Dataset entries:
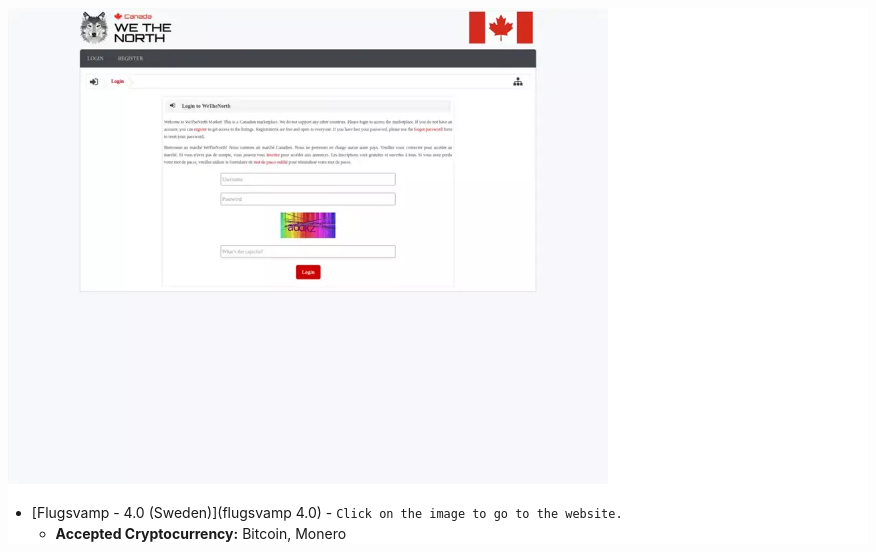 <a href="http://cvxfzvl3jrf3fhsmbt6s5gk23d764ih7vjk5j6u3gqvgcv7aaccei7yd.onion"><img src="/assets/nessbittast.webp" width="600"><a>

- [Flugsvamp - 4.0 (Sweden)](flugsvamp 4.0) - `Click on the image to go to the website.`
  - **Accepted Cryptocurrency:** Bitcoin, Monero
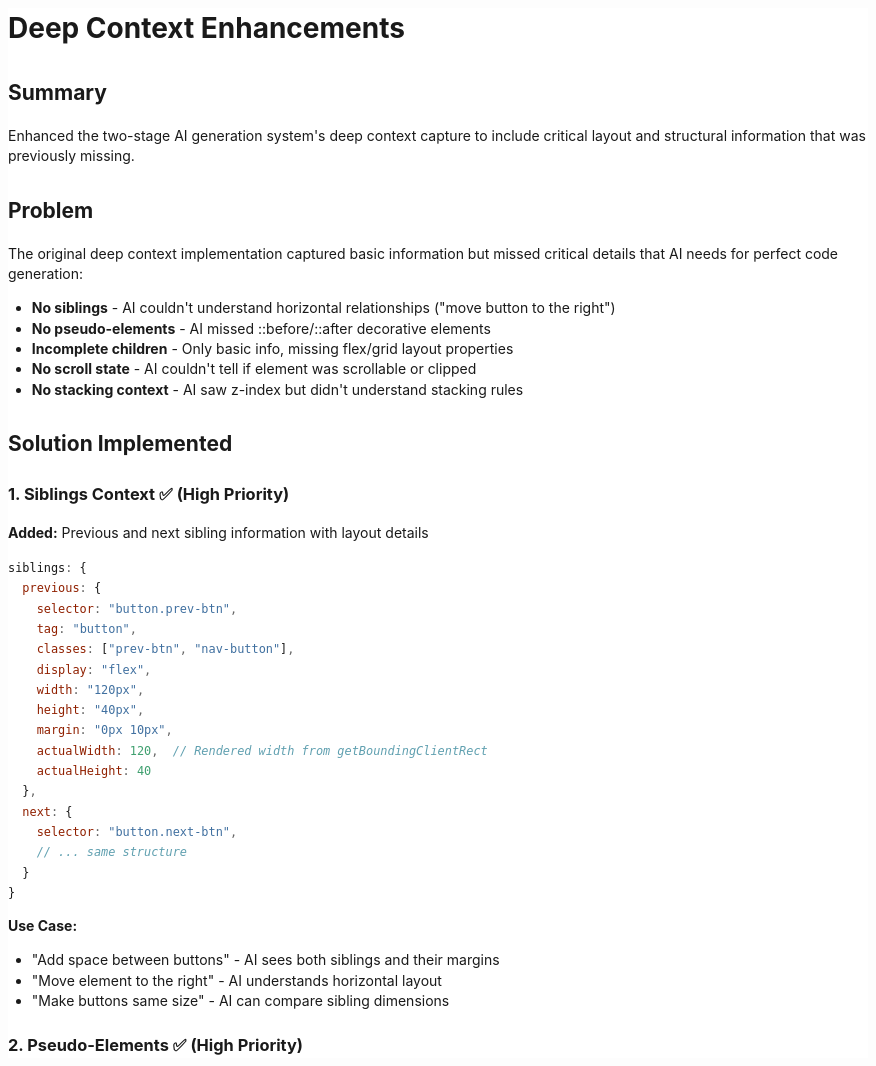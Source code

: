 # Deep Context Enhancements

## Summary

Enhanced the two-stage AI generation system's deep context capture to include critical layout and structural information that was previously missing.

## Problem

The original deep context implementation captured basic information but missed critical details that AI needs for perfect code generation:
- **No siblings** - AI couldn't understand horizontal relationships ("move button to the right")
- **No pseudo-elements** - AI missed ::before/::after decorative elements
- **Incomplete children** - Only basic info, missing flex/grid layout properties
- **No scroll state** - AI couldn't tell if element was scrollable or clipped
- **No stacking context** - AI saw z-index but didn't understand stacking rules

## Solution Implemented

### 1. Siblings Context ✅ (High Priority)

**Added:** Previous and next sibling information with layout details

```javascript
siblings: {
  previous: {
    selector: "button.prev-btn",
    tag: "button",
    classes: ["prev-btn", "nav-button"],
    display: "flex",
    width: "120px",
    height: "40px",
    margin: "0px 10px",
    actualWidth: 120,  // Rendered width from getBoundingClientRect
    actualHeight: 40
  },
  next: {
    selector: "button.next-btn",
    // ... same structure
  }
}
```

**Use Case:**
- "Add space between buttons" - AI sees both siblings and their margins
- "Move element to the right" - AI understands horizontal layout
- "Make buttons same size" - AI can compare sibling dimensions

### 2. Pseudo-Elements ✅ (High Priority)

ASSIGNMENT: Copy out each line of the data containing the string "Priority".

ANSWER SPACE:
### 1. Siblings Context ✅ (High Priority)
### 2. Pseudo-Elements ✅ (High Priority)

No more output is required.